Every accident does not result in a personal injury claim. To support a personal injury claim there must be a legal basis to hold some individual, company or agency responsible for the accident. This legal responsibility generally arises in one of three ways: negligence, intentional acts or strict liability.
Most personal injury claims are based on negligence. Negligence is the basis for auto accident claims, slip and fall claims, trip and fall claims, and most professional malpractice claims.
Definition of Negligence
Negligence is defined as the failure to exercise the care a reasonably careful person would exercise under the same or similar circumstances. Negligence can be broken down into two parts: duty and breach of duty. The general duty is to exercise reasonable care. Duties under specific circumstances may be defined by statute or court decisions.
Violation of a statute is evidence that a jury can consider in deciding whether someone was negligent. But with limited exceptions, violation of a statute is not conclusive evidence of negligence. The exceptions to this rule, where a person will be found negligent as a matter of law, are when a person violates a law relating to electrical fire safety, smoke alarms, sterilization of needles, or driving under the influence of alcohol or drugs.
Negligence in Auto Accident Cases
In auto accident case, the Rules of the Road set out duties owed by drivers in specific situations. In Washington, the Rules of the Road are set out in Chapter 46.61 of the Revised Code of Washington. Among other things, these Rules of the Road require drivers to:
- Obey the instructions of traffic control devices. RCW 46.61.050
- Not follow another vehicle more closely than is reasonable and prudent. RCW 46.61.145
- Yield to the vehicle on the right when arriving at an intersection at approximately the same time. RCW 46.61.180
- Yield to oncoming traffic when making a left turn. RCW 46.61.185
- Signal before turning, stopping or suddenly decreasing speed. RCW 46.61.305
- Drive at a reasonable speed given the conditions and, unless posted otherwise, no faster than 25 mph on city and town streets, 50 mph on county roads, and 60 mph on state highways.
Violation of any of these statutes is evidence a jury can consider in deciding whether a driver was negligent in connection with an auto accident.
Negligence in Slip/Trip and Fall Cases
Land possessors generally owe a duty to use reasonable care in connection with the maintenance of the property and their operations on it. The extent of this duty is set out in Washington court decisions and depends on the injured person’s status while on the property. That status may be either an invitee, licensee or trespasser.

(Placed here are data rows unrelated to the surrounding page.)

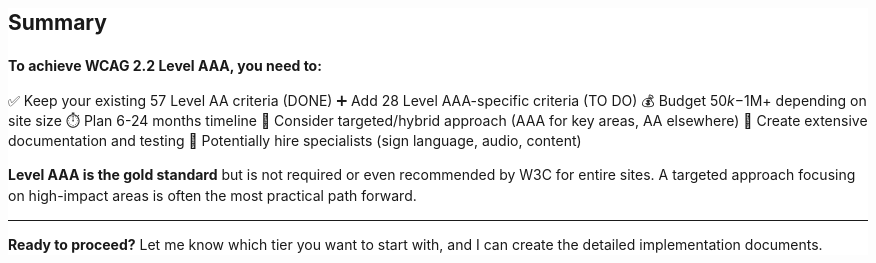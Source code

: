 
## Summary

**To achieve WCAG 2.2 Level AAA, you need to:**

✅ Keep your existing 57 Level AA criteria (DONE)
➕ Add 28 Level AAA-specific criteria (TO DO)
💰 Budget $50k-$1M+ depending on site size
⏱️ Plan 6-24 months timeline
🎯 Consider targeted/hybrid approach (AAA for key areas, AA elsewhere)
📄 Create extensive documentation and testing
👥 Potentially hire specialists (sign language, audio, content)

**Level AAA is the gold standard** but is not required or even recommended by W3C for entire sites. A targeted approach focusing on high-impact areas is often the most practical path forward.

---

**Ready to proceed?** Let me know which tier you want to start with, and I can create the detailed implementation documents.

A person has the status of invitee if invited onto the land in connection with the land possessor’s business dealings or where the land is open to the public. Persons going into a store or restaurant are business invitees. The land possessor owes a duty to invitees to maintain the premises in a reasonably safe condition, and must inspect for and warn of or correct hidden dangerous conditions on the land.
Licensees are persons who enter onto the property with the possessor’s express or implied permission, but the property is not open to the public and the person is not there in connection with the possessor’s business. Social guests at a private home are licensees. The land possessor has a general duty to warn of hidden dangers on the property which the possessor knows or should know about, but does not have a duty to inspect the property for hidden dangers.
Trespassers are persons who enter onto the property without the land possessor’s express or implied permission. A land possessor does not owe unexpected trespassers a duty of reasonable care and is generally not liable to them for negligence in connection with maintaining the property or operations on the property.
Negligence in Professional Malpractice Cases
Washington statutes define when health care providers are liable for negligence. A healthcare provider is under a duty to exercise the degree of care, skill and learning expected of a reasonably prudent health care provider, who is in the same profession or class, in the State of Washington, and is acting under similar circumstances. RCW 7.70.040. Expert testimony is generally required to establish what a reasonably prudent health care provider would have done under similar circumstances.